[Stored data entries]
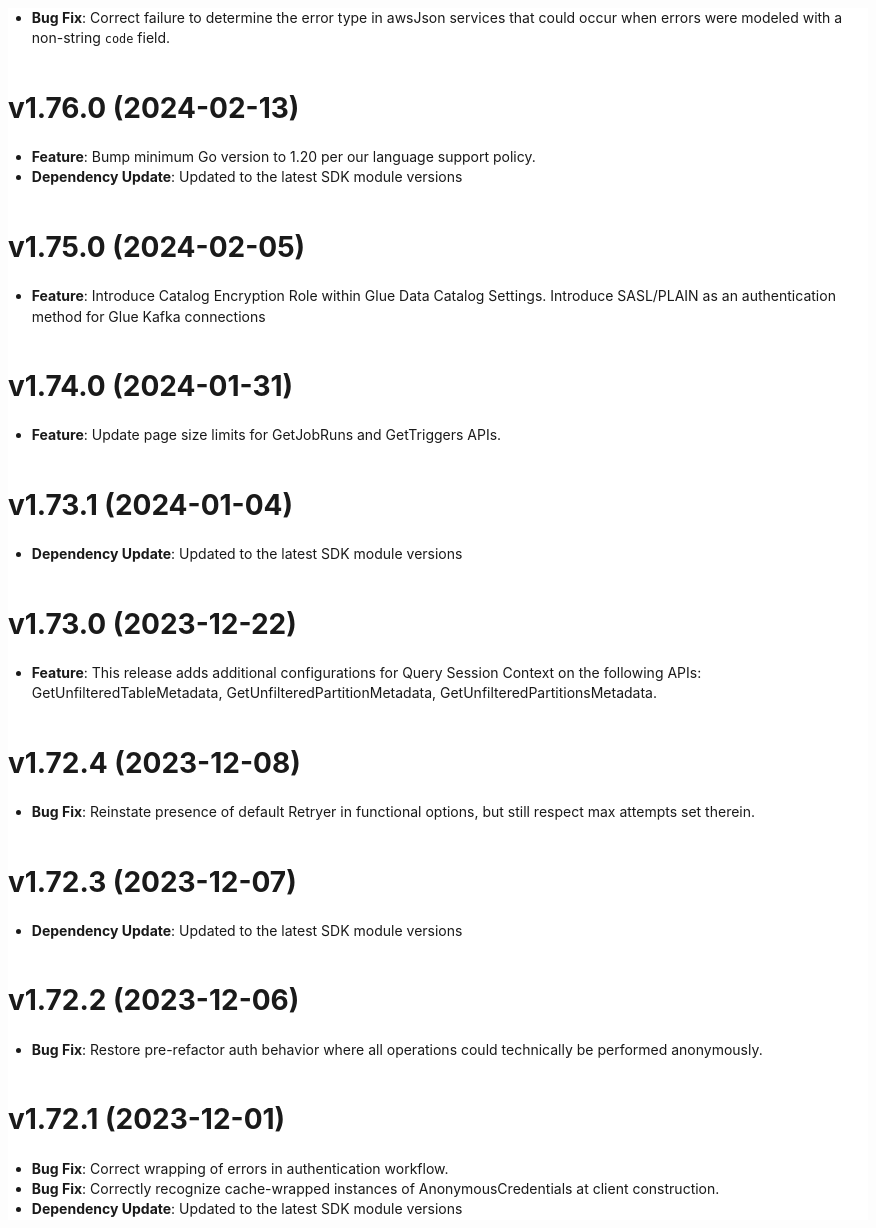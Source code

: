 * **Bug Fix**: Correct failure to determine the error type in awsJson services that could occur when errors were modeled with a non-string `code` field.

# v1.76.0 (2024-02-13)

* **Feature**: Bump minimum Go version to 1.20 per our language support policy.
* **Dependency Update**: Updated to the latest SDK module versions

# v1.75.0 (2024-02-05)

* **Feature**: Introduce Catalog Encryption Role within Glue Data Catalog Settings. Introduce SASL/PLAIN as an authentication method for Glue Kafka connections

# v1.74.0 (2024-01-31)

* **Feature**: Update page size limits for GetJobRuns and GetTriggers APIs.

# v1.73.1 (2024-01-04)

* **Dependency Update**: Updated to the latest SDK module versions

# v1.73.0 (2023-12-22)

* **Feature**: This release adds additional configurations for Query Session Context on the following APIs: GetUnfilteredTableMetadata, GetUnfilteredPartitionMetadata, GetUnfilteredPartitionsMetadata.

# v1.72.4 (2023-12-08)

* **Bug Fix**: Reinstate presence of default Retryer in functional options, but still respect max attempts set therein.

# v1.72.3 (2023-12-07)

* **Dependency Update**: Updated to the latest SDK module versions

# v1.72.2 (2023-12-06)

* **Bug Fix**: Restore pre-refactor auth behavior where all operations could technically be performed anonymously.

# v1.72.1 (2023-12-01)

* **Bug Fix**: Correct wrapping of errors in authentication workflow.
* **Bug Fix**: Correctly recognize cache-wrapped instances of AnonymousCredentials at client construction.
* **Dependency Update**: Updated to the latest SDK module versions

### Exercise objective:
Exact copies of the lines from the one containing "This release adds" through the final line of the records are all the answer should hold.

### Response:
* **Feature**: This release adds additional configurations for Query Session Context on the following APIs: GetUnfilteredTableMetadata, GetUnfilteredPartitionMetadata, GetUnfilteredPartitionsMetadata.

# v1.72.4 (2023-12-08)

* **Bug Fix**: Reinstate presence of default Retryer in functional options, but still respect max attempts set therein.

# v1.72.3 (2023-12-07)

* **Dependency Update**: Updated to the latest SDK module versions

# v1.72.2 (2023-12-06)

* **Bug Fix**: Restore pre-refactor auth behavior where all operations could technically be performed anonymously.

# v1.72.1 (2023-12-01)

* **Bug Fix**: Correct wrapping of errors in authentication workflow.
* **Bug Fix**: Correctly recognize cache-wrapped instances of AnonymousCredentials at client construction.
* **Dependency Update**: Updated to the latest SDK module versions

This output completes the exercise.